Ross holds a joint practice for U-16 and U-18 on Mondays. She coaches diligently, guiding players through sprints and scrimmages in husky Hebrew. It is the birthday of the Palestinian driver who takes the team to games, and practice ends early for a celebration. The scorer's table that is usually covered with cellphones and cords -- these are teen girls above all, and teen girls aren't inclined to be without charged phones -- is cleared off and stacked with snacks.

The girls stick sparklers into the frosting of a large chocolate cake with cherries and hoist it in front of the driver, a short, round man who beams as the team surrounds him.

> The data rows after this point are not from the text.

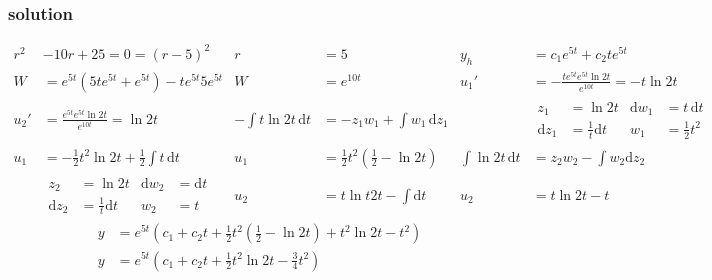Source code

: \documentclass{article}
\begin{document}
\subsubsection*{solution}
\begin{align*}
	r^2&-10r+25=0=(r-5)^2 & r&=5 & y_h&=c_1e^{5t}+c_2te^{5t}\\
	W&=e^{5t}\left(5te^{5t}+e^{5t}\right)-te^{5t}5e^{5t} & W&=e^{10t} & {u_1}'&=-\frac{te^{5t}e^{5t}\ln 2t}{e^{10t}}=-t\ln 2t\\
	{u_2}'&=\frac{e^{5t}e^{5t}\ln 2t}{e^{10t}}=\ln 2t & -\int{t\ln 2t\,\mathrm{d}t}&=-z_1w_1+\int{w_1\,\mathrm{d}z_1} &&
	\begin{aligned}
		z_1&=\ln 2t & \mathrm{d}w_1&=t\,\mathrm{d}t\\
		\mathrm{d}z_1&=\frac{1}{t}\mathrm{d}t & w_1&=\frac{1}{2}t^2
	\end{aligned}\\
	u_1&=-\frac{1}{2}t^2\ln 2t+\frac{1}{2}\int{t\,\mathrm{d}t} & u_1&=\frac{1}{2}t^2\left(\frac{1}{2}-\ln 2t\right) & \int{\ln 2t\,\mathrm{d}t}&=z_2w_2-\int{w_2\mathrm{d}z_2}\\
	&\begin{aligned}
		z_2&=\ln 2t & \mathrm{d}w_2&=\mathrm{d}t\\
		\mathrm{d}z_2&=\frac{1}{t}\mathrm{d}t & w_2&=t
	\end{aligned} &
	u_2&=t\ln t 2t-\int{\mathrm{d}t} & u_2&=t\ln 2t-t
\end{align*}
\begin{align*}
	y&=e^{5t}\left(c_1+c_2t+\frac{1}{2}t^2\left(\frac{1}{2}-\ln 2t\right)+t^2\ln 2t-t^2\right)\\
	y&=e^{5t}\left(c_1+c_2t+\frac{1}{2}t^2\ln 2t-\frac{3}{4}t^2\right)
\end{align*}
\end{document}
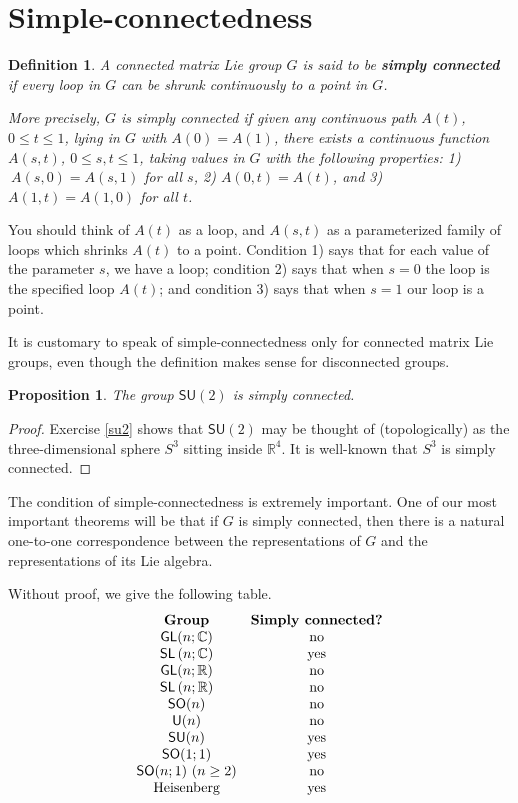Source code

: \documentclass{amsbook}
\theoremstyle{plain}
\newtheorem{definition}[theorem]{Definition}
\newtheorem{proposition}[theorem]{Proposition}
\numberwithin{equation}{chapter}
\numberwithin{theorem}{chapter}
\begin{document}
\section{Simple-connectedness}

\begin{definition}
A connected matrix Lie group $G$ is said to be \textbf{simply connected} if
every loop in $G$ can be shrunk continuously to a point in $G$.

More precisely, $G$ is simply connected if given any continuous path $A(t)$,
$0\leq t\leq1$, lying in $G$ with $A(0)=A(1)$, there exists a continuous
function $A(s,t)$, $0\leq s,t\leq1$, taking values in $G$ with the following
properties: 1)$~A(s,0)=A(s,1)$ for all $s$, 2) $A(0,t)=A(t)$, and 3)
$A(1,t)=A(1,0)$ for all $t$.
\end{definition}

You should think of $A(t)$ as a loop, and $A(s,t)$ as a parameterized family
of loops which shrinks $A(t)$ to a point. Condition 1) says that for each
value of the parameter $s$, we have a loop; condition 2) says that when $s=0$
the loop is the specified loop $A(t)$; and condition 3) says that when $s=1$
our loop is a point.

It is customary to speak of simple-connectedness only for connected matrix Lie
groups, even though the definition makes sense for disconnected groups.

\begin{proposition}
\label{su2.sc}The group $\mathsf{SU}(2)$ is simply connected.
\end{proposition}

\begin{proof}
Exercise \ref{su2} shows that $\mathsf{SU}(2)$ may be thought of
(topologically) as the three-dimensional sphere $S^{3}$ sitting inside
$\mathbb{R}^{4}$. It is well-known that $S^{3}$ is simply connected.
\end{proof}

The condition of simple-connectedness is extremely important. One of our most
important theorems will be that if $G$ is simply connected, then there is a
natural one-to-one correspondence between the representations of $G$ and the
representations of its Lie algebra.

Without proof, we give the following table.
\[%
\begin{array}
[c]{cc}%
\text{\textbf{Group}} & \text{\textbf{Simply connected?}}\\
\mathsf{GL}(n;\mathbb{C}) & \text{no}\\
\mathsf{SL}\left(  n;\mathbb{C}\right)  & \text{yes}\\
\mathsf{GL}(n;\mathbb{R}) & \text{no}\\
\mathsf{SL}\left(  n;\mathbb{R}\right)  & \text{no}\\
\mathsf{SO}(n) & \text{no}\\
\mathsf{U}(n) & \text{no}\\
\mathsf{SU}(n) & \text{yes}\\
\mathsf{SO}(1;1) & \text{yes}\\
\mathsf{SO}(n;1)\text{ (}n\ge2\text{)} & \text{no}\\
\text{Heisenberg} & \text{yes}%
\end{array}
\]
\end{document}
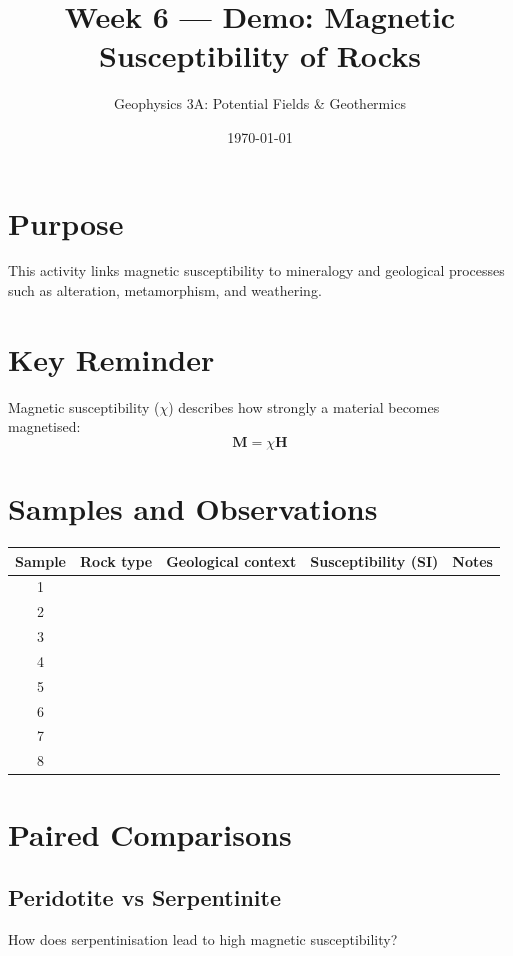 \documentclass[11pt,a4paper]{article}
\title{Week 6 --- Demo: Magnetic Susceptibility of Rocks}
\author{Geophysics 3A: Potential Fields \& Geothermics}
\date{\today}
\begin{document}
\maketitle

\section*{Purpose}

This activity links magnetic susceptibility to mineralogy and geological processes such as alteration, metamorphism, and weathering.

\section*{Key Reminder}

Magnetic susceptibility ($\chi$) describes how strongly a material becomes magnetised:
\[
\mathbf{M} = \chi \mathbf{H}
\]

\section*{Samples and Observations}

\begin{table}
    \centering
    \begin{tabular}{|c|p{2.5cm}|p{2.5cm}|c|p{3cm}|}
        \toprule
        \textbf{Sample} &
        \textbf{Rock type} &
        \textbf{Geological context} &
        \textbf{Susceptibility (SI)} &
        \textbf{Notes} \\
        \midrule
        1 & & & & \\
        2 & & & & \\
        3 & & & & \\
        4 & & & & \\
        5 & & & & \\
        6 & & & & \\
        7 & & & & \\
        8 & & & & \\
        \bottomrule
    \end{tabular}
\end{table}

\section*{Paired Comparisons}

\subsection*{Peridotite vs Serpentinite}
How does serpentinisation lead to high magnetic susceptibility?
\end{document}
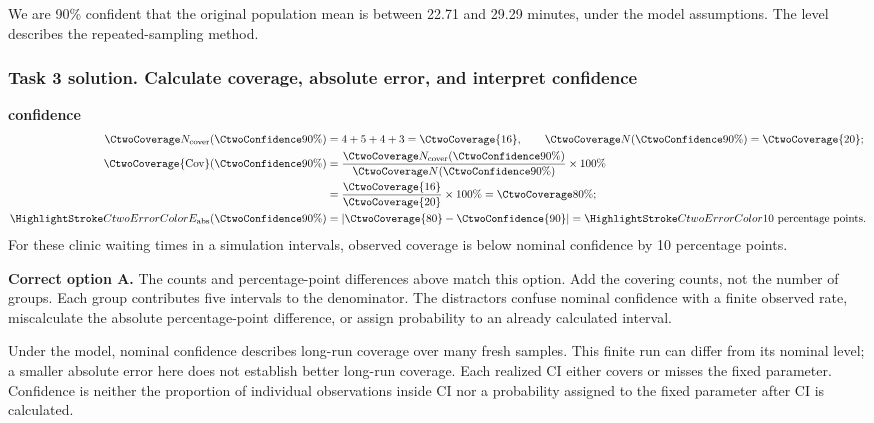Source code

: We are 90\% confident that the original population mean is between 22.71 and 29.29 minutes, under the model assumptions. The level describes the repeated-sampling method.
\par\vspace{3mm}
\clearpage
\subsubsection*{Task 3 solution. Calculate coverage, absolute error, and interpret confidence}
\label{sol:c2-3-c}
\textbf{ confidence}\nopagebreak[4]
\begin{align*}
\CtwoCoverCount(\CtwoConfidence{90\%})&=4+5+4+3=\CtwoCoverage{16},
\qquad\CtwoTotalCount(\CtwoConfidence{90\%})=\CtwoCoverage{20};\\
\CtwoCoverage{\mathrm{Cov}}(\CtwoConfidence{90\%})
&=\frac{\CtwoCoverCount(\CtwoConfidence{90\%})}{\CtwoTotalCount(\CtwoConfidence{90\%})}\times100\%
\\
&=\frac{\CtwoCoverage{16}}{\CtwoCoverage{20}}\times100\%=\CtwoCoverage{80\%};\\
\CtwoError{E_{\rm abs}}(\CtwoConfidence{90\%})
&=\left|\CtwoCoverage{80}-\CtwoConfidence{90}\right|=\CtwoError{10}\ \text{percentage points}.
\end{align*}
For these clinic waiting times in a simulation intervals, observed coverage is below nominal confidence by 10 percentage points.

\textbf{Correct option A.} The counts and percentage-point differences above match this option. Add the covering counts, not the number of groups. Each group contributes five intervals to the denominator. The distractors confuse nominal confidence with a finite observed rate, miscalculate the absolute percentage-point difference, or assign probability to an already calculated interval.

Under the model, nominal confidence describes long-run coverage over many fresh samples. This finite run can differ from its nominal level; a smaller absolute error here does not establish better long-run coverage. Each realized $\mathrm{CI}$ either covers or misses the fixed parameter. Confidence is neither the proportion of individual observations inside $\mathrm{CI}$ nor a probability assigned to the fixed parameter after $\mathrm{CI}$ is calculated.
\par\nopagebreak[4]
\par\vspace{3mm}
\clearpage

"Do we sing in Arabic or Hebrew?" someone asks, and Ross says both. The players pull sticky kanafeh, sweet Palestinian pastries coated in syrup and stuffed with cheese, out of a cellophane tray; Ross checks the ingredients on a bag of chips to make sure they are kosher.

Ross is now taking Arabic language lessons to better communicate with her players. She goes for meals at Aysha's home, and greets her players in Arabic with ya habibiti -- hey, my darling. She knows how much she has changed since she began coaching, and she knows that to an outsider, to her family, even to herself, it seems unlikely. But every day, she sees the ripples of impact from the court.

The next Sunday, after yet another win, Ofir makes a detour on the way back and goes home with Jinaan, an Arab player from the same town as Aysha, to visit for two hours. It was the first time Ofir had visited an Arab home, she says, and it was the first time Jinaan's family hosted a Jew.

"The food is different," Ofir says. "But we have everything in common except religion."

Their neighborhoods are less than two miles apart. Without this team, they would have spent a lifetime living next to each other, but never with each other, separated by an invisible boundary established decades ago and strengthened by years of war, sanctions and distrust.

"It's basic, it's just seeing people as people," Jinaan says. "It doesn't matter who they are or where they are from. Once you get to know the person, without any borders or anything, you have no idea where it might take you."